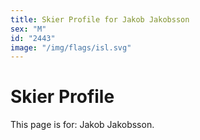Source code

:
 ```yaml
---
title: Skier Profile for Jakob Jakobsson
sex: "M"
id: "2443"
image: "/img/flags/isl.svg" 
---
```


# Skier Profile

This page is for: Jakob Jakobsson.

####################

WHAT NEEDS TO BE DONE – The finished copy should match the data above word for word and contain no pictures.

REPLY –
Source code

:
 ```yaml
---
title: Skier Profile for Jakob Jakobsson
sex: "M"
id: "2443"
image: "/img/flags/isl.svg" 
---
```


# Skier Profile

This page is for: Jakob Jakobsson.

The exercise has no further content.